(Data excerpts)
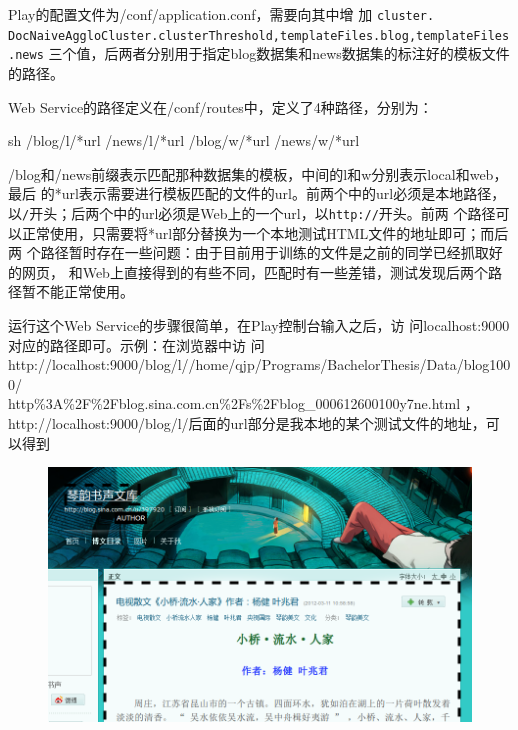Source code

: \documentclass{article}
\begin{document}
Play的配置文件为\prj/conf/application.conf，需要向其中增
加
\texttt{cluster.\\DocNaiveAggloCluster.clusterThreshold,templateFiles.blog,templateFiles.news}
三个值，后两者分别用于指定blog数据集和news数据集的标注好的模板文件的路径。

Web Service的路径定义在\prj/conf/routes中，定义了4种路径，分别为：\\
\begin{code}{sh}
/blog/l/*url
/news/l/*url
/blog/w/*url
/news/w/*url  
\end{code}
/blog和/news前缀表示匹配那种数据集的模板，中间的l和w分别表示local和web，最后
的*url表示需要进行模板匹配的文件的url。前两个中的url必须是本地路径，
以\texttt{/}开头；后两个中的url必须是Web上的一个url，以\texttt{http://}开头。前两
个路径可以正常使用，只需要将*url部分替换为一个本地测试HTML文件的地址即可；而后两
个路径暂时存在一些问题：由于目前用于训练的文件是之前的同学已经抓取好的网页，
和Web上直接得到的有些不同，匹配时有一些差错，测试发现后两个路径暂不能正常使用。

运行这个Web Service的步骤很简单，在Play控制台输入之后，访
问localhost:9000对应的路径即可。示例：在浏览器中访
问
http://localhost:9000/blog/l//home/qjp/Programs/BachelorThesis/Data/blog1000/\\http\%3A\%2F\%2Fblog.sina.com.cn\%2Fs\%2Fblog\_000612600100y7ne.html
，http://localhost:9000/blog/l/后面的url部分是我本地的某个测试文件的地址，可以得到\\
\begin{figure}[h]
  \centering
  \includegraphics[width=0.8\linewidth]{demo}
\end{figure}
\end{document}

--

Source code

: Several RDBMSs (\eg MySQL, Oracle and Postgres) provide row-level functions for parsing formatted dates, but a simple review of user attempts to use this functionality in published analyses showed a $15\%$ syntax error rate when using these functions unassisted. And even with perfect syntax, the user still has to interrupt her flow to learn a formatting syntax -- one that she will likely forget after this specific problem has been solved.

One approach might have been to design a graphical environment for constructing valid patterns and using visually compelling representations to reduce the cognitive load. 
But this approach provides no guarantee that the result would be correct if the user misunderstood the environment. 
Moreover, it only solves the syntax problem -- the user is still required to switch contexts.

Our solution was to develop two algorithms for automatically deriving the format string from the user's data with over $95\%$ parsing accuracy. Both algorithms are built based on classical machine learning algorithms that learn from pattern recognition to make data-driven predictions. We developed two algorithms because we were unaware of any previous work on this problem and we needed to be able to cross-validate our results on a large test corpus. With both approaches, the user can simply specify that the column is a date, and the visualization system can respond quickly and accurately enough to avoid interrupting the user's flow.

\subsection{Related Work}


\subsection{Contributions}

---

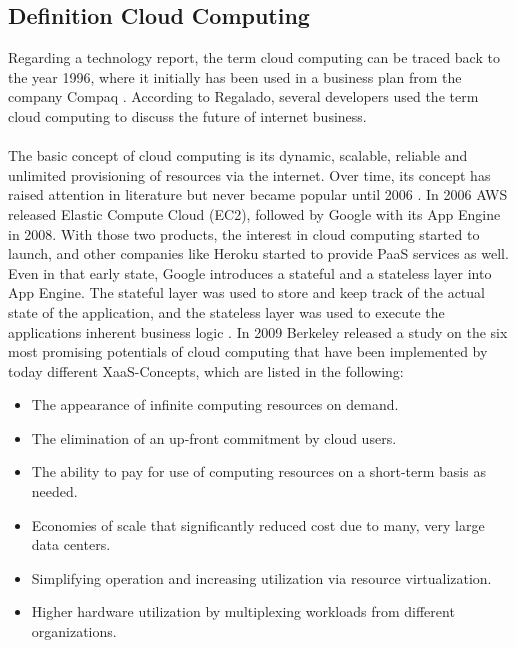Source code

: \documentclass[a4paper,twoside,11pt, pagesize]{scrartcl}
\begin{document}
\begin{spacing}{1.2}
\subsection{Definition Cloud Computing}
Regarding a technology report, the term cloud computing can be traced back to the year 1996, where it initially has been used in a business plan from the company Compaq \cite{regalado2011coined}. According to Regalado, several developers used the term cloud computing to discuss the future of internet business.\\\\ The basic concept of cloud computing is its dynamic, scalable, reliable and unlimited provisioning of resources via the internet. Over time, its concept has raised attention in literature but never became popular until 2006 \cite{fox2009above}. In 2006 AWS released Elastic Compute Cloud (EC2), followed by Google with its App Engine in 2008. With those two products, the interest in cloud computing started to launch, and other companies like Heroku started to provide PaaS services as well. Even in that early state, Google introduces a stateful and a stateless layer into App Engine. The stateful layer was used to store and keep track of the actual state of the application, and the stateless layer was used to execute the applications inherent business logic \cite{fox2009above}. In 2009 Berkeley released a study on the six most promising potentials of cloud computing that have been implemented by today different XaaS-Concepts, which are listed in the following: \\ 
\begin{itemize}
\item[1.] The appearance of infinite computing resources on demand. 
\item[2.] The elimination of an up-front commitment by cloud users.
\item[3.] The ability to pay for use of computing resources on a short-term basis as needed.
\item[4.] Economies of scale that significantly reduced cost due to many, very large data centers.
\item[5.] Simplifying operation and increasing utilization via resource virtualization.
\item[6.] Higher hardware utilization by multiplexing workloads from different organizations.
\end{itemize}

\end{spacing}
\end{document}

→ TASK OBJECTIVE:
Out of the entries, report each line that contains the word "begin".

→ EXPECTED ANSWER:
\begin{document}
\begin{code}{sh}
\begin{figure}[h]
\begin{document}
\begin{spacing}{1.2}
\begin{itemize}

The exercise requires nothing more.